Aim of the exercise: Across these entries, work out how many lines carry the string "above", and give only that number.

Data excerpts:
┄┄┄┄┄┄┄┄┄┄┄┄┄┄┄┄┄┄┄┄

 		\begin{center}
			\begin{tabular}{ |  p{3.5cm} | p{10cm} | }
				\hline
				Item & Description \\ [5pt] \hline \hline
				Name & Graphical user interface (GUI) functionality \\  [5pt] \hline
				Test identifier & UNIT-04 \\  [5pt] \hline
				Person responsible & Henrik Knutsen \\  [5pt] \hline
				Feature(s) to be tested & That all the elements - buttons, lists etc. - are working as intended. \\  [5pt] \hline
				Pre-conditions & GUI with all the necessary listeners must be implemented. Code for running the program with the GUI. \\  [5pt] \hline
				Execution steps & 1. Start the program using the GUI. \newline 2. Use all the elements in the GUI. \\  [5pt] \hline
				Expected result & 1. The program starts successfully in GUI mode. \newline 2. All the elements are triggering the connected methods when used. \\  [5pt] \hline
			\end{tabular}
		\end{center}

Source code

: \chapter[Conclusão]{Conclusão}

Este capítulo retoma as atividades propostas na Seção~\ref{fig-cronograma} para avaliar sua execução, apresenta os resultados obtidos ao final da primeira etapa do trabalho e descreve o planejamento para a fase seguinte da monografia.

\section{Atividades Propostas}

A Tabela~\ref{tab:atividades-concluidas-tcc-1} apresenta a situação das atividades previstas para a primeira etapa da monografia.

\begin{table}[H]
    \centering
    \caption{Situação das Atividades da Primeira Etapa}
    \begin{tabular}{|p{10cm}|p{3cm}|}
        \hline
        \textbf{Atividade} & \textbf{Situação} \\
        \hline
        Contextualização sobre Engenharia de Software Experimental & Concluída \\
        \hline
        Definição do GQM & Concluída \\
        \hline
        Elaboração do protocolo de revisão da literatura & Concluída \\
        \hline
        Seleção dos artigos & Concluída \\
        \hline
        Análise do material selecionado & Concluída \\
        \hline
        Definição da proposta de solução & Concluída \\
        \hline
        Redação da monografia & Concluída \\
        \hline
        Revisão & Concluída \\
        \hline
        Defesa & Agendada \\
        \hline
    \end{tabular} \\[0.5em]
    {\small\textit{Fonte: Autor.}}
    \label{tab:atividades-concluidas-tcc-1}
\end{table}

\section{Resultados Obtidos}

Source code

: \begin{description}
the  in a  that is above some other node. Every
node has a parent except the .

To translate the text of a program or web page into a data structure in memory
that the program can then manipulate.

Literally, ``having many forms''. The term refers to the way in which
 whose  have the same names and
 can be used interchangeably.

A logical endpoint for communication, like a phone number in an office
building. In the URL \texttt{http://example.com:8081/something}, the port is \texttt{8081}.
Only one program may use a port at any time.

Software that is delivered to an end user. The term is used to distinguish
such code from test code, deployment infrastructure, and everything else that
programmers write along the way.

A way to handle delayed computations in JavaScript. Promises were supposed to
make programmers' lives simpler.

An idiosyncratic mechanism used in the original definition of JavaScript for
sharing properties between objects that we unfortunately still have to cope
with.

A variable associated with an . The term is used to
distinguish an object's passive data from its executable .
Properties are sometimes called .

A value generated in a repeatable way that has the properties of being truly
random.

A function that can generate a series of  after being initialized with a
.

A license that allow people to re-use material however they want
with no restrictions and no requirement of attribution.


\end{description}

┄┄┄┄┄┄┄┄┄┄┄┄┄┄┄┄┄┄┄┄

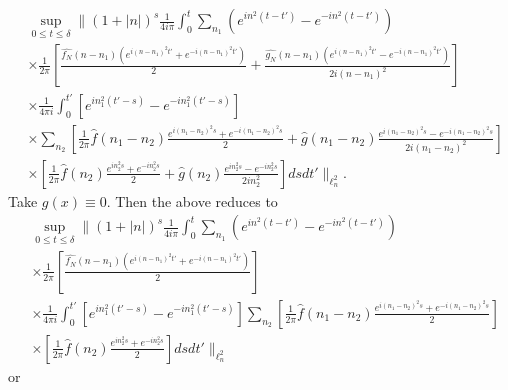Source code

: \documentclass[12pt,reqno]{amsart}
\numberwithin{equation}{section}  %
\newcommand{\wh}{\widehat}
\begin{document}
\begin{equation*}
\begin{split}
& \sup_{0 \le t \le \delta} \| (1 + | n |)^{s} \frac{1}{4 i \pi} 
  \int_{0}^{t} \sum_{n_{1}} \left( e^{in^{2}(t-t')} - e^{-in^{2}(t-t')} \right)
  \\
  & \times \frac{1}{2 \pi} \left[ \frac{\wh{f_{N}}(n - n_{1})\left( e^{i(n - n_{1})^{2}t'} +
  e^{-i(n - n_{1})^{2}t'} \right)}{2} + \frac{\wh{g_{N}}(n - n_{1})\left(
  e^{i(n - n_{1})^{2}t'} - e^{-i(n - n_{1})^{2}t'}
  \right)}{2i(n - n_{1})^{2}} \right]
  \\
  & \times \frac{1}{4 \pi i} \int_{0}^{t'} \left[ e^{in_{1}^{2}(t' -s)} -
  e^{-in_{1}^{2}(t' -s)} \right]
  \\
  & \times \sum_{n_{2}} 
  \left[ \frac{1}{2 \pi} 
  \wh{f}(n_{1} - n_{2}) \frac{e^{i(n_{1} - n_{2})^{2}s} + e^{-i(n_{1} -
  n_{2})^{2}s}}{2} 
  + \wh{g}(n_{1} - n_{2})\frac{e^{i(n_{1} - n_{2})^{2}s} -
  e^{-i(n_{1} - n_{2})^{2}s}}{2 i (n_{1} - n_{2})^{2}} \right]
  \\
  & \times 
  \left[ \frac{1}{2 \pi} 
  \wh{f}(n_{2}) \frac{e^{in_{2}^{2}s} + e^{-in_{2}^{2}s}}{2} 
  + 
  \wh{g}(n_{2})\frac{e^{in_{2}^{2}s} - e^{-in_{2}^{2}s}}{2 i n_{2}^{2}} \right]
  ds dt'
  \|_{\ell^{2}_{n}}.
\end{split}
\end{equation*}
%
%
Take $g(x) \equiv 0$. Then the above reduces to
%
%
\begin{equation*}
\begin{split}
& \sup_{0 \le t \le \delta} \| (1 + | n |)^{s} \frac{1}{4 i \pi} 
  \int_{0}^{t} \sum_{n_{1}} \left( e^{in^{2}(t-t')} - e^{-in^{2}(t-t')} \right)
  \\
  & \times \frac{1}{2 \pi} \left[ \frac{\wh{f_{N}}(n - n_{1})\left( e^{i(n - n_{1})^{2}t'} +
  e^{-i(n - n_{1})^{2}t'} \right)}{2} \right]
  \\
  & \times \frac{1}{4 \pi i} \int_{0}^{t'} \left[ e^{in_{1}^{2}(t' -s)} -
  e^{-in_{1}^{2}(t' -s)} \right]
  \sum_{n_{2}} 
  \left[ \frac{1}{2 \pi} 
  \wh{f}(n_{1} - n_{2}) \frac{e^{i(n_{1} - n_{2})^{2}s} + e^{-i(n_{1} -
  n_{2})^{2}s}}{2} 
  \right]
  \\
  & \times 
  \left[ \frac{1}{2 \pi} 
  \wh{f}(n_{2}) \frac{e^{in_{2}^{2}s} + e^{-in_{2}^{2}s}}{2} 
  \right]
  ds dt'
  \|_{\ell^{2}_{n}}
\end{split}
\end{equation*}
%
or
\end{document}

┄┄┄┄┄┄┄┄┄┄┄┄┄┄┄┄┄┄┄┄

Task solution: 2